Dr Parikh, who is in the frontline as a volunteer in the ICU of the Infectious Disease Hospital in Mumbai, is careful not to attribute “sinister motives” but he concedes that the WHO has been slow in acting against the virus. “They advised people to travel to China when they clearly should have done otherwise. Instead of being the first, the WHO was the last to label it a pandemic,” he adds. Was the WHO cautious this time in declaring pandemic because of the accusation it had faced in the previous health crisis of pushing the cause of the major pharma companies? The doctor agrees. “That is precisely what I was alluding to (in the book). This was written a month prior to WHO declaring COVIID-19 a pandemic: ‘We can only hope that the unproven allegations against the WHO, of creating a panic, do not influence their decisionmaking process in correctly defining and responding to pandemics.’” The doctor, however, believes the worst is yet to come if the virus isn’t stopped now. “Currently, the tragic fiasco we are witnessing in the wealthiest nation in the world,” he says, reminding how “the Central African Republic has three ventilators and South Sudan has four. Venezuela has 80 ICU beds for a population of 32 million”. Dr Parikh, in his book, not just talks about Covid-19 but also the history of such pandemics, including the forgotten one over a hundred years in 1918-19 in which influenza killed more people in two years than both the World Wars in 10 years. To further emphasise the gravity of the situation, he quotes Sir William Osler: “Humanity has but three great enemies: fever, famine and war; of these by far the greatest, by far the most terrible is fever.” For him, however, bioterrorism is not a new phenomenon. “Viruses are the most political of all creatures.

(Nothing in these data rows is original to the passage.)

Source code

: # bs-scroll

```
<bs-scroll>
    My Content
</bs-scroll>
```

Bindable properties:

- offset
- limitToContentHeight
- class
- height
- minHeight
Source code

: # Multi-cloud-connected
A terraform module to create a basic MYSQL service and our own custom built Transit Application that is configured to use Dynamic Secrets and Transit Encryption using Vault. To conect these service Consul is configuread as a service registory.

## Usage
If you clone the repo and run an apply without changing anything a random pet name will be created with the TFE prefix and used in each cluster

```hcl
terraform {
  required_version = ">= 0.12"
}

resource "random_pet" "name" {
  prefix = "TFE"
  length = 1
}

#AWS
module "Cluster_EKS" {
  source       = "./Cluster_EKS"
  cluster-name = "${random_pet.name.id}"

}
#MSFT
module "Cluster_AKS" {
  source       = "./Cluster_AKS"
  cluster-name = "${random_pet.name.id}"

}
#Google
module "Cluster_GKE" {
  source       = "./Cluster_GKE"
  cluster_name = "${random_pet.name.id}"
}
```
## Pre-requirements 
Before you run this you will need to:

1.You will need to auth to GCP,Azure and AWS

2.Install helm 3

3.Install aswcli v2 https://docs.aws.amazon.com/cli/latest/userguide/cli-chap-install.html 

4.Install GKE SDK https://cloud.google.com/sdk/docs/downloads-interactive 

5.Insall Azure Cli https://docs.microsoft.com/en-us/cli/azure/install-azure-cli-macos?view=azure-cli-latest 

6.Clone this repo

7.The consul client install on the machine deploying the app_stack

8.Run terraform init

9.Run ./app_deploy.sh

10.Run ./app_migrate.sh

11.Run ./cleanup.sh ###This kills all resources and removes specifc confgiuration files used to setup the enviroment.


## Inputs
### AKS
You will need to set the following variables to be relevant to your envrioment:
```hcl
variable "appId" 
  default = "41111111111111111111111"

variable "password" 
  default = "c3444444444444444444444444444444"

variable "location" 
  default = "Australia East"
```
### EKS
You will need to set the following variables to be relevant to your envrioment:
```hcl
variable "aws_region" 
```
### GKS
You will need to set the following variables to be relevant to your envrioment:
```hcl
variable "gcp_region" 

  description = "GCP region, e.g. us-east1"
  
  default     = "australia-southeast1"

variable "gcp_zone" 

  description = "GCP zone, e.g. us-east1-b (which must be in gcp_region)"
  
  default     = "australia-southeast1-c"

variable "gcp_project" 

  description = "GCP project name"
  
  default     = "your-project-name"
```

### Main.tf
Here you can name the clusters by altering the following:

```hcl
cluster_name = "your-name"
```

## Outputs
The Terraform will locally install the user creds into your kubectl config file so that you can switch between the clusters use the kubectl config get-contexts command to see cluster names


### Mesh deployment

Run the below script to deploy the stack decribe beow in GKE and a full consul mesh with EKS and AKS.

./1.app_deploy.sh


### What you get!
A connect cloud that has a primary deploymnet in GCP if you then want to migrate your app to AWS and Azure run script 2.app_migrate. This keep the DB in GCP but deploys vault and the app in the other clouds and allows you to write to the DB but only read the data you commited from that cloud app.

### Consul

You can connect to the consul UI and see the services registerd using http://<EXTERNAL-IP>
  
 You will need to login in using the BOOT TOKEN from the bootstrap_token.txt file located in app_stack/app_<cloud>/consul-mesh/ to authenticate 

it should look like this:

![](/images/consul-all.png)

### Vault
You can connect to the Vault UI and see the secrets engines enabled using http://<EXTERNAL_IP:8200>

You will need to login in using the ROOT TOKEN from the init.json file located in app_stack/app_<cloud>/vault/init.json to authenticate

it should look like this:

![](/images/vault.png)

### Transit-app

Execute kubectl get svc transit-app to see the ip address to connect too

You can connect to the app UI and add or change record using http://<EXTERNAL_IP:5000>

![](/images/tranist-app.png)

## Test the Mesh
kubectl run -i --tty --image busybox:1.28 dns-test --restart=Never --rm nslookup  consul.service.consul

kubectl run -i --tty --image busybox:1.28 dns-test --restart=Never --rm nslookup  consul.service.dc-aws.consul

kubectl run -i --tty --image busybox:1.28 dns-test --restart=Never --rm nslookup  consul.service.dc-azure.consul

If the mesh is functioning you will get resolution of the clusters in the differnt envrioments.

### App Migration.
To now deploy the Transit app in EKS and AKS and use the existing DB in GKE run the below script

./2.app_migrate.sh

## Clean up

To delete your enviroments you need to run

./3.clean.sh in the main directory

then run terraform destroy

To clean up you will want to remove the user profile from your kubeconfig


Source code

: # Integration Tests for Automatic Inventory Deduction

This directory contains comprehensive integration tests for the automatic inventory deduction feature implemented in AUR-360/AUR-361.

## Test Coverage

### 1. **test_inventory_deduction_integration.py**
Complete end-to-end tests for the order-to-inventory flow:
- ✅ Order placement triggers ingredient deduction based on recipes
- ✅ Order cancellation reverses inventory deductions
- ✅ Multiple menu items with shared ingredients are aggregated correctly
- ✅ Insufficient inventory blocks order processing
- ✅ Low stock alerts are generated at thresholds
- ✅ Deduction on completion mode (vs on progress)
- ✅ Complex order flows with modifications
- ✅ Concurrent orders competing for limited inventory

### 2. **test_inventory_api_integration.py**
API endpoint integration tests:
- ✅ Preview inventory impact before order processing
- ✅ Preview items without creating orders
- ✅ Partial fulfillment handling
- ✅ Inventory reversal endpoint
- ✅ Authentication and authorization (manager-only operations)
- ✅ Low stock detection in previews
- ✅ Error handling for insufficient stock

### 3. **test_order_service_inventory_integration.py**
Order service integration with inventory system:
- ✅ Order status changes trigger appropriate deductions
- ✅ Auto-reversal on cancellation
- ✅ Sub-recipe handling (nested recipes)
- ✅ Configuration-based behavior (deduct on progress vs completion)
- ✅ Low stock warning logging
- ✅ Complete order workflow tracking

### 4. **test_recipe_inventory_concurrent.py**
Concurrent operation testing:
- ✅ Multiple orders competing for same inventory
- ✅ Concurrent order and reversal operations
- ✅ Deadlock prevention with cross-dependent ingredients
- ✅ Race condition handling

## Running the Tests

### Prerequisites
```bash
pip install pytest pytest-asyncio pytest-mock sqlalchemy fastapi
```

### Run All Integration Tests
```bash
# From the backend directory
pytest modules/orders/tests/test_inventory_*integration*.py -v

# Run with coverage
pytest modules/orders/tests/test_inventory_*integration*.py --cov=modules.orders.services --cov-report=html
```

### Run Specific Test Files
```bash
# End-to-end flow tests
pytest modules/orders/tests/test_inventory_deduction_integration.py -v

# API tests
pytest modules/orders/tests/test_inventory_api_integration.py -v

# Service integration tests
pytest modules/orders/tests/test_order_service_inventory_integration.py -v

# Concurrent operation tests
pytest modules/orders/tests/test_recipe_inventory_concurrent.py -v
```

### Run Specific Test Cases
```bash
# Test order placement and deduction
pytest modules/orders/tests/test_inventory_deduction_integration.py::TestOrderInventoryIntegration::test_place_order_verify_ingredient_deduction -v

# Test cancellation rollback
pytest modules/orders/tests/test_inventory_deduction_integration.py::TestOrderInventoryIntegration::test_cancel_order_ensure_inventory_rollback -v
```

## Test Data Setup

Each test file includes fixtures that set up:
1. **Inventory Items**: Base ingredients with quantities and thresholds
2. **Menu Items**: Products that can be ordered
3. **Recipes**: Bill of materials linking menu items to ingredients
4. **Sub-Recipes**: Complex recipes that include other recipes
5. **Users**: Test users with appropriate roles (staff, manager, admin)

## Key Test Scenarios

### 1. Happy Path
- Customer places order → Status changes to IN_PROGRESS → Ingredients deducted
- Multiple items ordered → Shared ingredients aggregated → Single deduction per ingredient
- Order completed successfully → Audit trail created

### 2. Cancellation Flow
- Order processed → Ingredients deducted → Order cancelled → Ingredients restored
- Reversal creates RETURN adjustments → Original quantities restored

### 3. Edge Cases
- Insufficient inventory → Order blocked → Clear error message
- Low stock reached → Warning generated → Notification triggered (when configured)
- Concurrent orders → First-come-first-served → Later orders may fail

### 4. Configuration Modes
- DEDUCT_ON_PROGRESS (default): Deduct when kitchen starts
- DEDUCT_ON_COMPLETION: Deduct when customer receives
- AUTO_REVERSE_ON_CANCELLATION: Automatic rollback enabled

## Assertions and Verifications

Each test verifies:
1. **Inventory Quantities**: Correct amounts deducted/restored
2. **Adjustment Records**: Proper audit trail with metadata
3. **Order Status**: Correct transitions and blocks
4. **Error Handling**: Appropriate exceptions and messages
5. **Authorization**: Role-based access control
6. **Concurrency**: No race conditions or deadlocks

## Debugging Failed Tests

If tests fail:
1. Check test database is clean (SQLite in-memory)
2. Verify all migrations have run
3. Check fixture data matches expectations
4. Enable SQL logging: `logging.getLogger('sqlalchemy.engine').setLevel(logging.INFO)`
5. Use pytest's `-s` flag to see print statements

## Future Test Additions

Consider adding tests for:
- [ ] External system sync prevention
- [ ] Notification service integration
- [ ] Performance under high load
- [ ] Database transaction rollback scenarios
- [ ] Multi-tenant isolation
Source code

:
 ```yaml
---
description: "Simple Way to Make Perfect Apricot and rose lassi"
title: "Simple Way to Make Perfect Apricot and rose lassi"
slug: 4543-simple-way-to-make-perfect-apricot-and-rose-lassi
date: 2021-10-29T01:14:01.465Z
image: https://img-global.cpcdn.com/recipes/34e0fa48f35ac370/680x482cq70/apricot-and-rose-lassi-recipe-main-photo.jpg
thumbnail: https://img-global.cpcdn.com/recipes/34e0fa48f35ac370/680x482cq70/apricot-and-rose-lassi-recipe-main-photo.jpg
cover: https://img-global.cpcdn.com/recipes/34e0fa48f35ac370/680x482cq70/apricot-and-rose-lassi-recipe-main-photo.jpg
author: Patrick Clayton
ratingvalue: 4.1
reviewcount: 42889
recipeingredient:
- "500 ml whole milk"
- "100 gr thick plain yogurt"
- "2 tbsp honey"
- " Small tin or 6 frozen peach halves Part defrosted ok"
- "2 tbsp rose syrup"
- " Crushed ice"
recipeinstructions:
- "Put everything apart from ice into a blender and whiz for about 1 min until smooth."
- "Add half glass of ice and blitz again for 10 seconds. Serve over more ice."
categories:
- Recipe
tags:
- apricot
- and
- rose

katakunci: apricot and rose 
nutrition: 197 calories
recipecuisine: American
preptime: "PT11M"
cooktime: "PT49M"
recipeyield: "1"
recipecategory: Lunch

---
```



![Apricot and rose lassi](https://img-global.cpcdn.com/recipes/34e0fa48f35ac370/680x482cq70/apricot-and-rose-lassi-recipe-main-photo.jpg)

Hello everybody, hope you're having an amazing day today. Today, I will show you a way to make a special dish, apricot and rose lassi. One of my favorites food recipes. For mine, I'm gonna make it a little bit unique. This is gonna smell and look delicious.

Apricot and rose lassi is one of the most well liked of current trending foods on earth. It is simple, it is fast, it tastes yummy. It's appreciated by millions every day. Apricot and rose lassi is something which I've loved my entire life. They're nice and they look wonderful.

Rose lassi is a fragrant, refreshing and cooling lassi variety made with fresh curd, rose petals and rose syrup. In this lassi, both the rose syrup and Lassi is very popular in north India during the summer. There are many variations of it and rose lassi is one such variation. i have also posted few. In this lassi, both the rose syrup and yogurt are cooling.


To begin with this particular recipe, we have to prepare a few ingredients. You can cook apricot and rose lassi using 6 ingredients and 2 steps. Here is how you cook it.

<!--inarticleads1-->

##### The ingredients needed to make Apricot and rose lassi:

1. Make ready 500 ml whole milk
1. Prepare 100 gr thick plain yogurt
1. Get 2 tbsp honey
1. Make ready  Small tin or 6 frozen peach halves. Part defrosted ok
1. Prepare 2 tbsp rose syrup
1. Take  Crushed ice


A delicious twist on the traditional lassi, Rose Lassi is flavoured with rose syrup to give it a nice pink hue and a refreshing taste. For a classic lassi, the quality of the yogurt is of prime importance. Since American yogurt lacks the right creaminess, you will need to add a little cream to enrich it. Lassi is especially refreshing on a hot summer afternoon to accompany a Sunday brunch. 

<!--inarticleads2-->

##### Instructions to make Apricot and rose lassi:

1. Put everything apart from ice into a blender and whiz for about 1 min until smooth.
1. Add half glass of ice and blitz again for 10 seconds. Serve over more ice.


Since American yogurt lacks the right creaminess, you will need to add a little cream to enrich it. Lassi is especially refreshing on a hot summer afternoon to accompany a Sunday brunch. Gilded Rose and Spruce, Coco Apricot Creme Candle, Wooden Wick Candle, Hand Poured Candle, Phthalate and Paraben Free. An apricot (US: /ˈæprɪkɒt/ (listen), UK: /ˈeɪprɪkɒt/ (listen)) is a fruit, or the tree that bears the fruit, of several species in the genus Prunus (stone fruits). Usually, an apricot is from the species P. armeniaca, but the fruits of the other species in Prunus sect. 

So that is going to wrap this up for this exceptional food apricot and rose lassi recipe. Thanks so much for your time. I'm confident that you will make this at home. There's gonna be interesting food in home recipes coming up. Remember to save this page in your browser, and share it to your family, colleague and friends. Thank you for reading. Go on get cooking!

Machiavellian in their machinations and Maoist in their ability to retreat only to advance again, they can bring down empires faster than human revolutions,” he says as he reminds how Hernán Cortés, with just 900 men, was able to conquer Mexico “because the smallpox virus which one of his slaves carried killed over half the Aztecs”. He adds, quoting his own book, “The West was won using viruses for bioterrorism rather than the whitewashed Hollywood accounts of the bravery of cowboys.” Now that coronavirus has spread to over 180 countries, what’s the way out? “The virus does not respect geographic borders, nor GDPs and military arsenals. As long as any one of us is unsafe, all of us are unsafe… We need to urgently attend to our poorest, especially our migrant workers, and ramp up our testing, tracing and treatment programmes,” advises Dr Parikh, who himself developed symptoms three weeks ago and was quarantined for a couple of weeks. Fortunately, he tested negative. Ask him about it, and he says matter-of-factly, “This what we signed up for years ago!”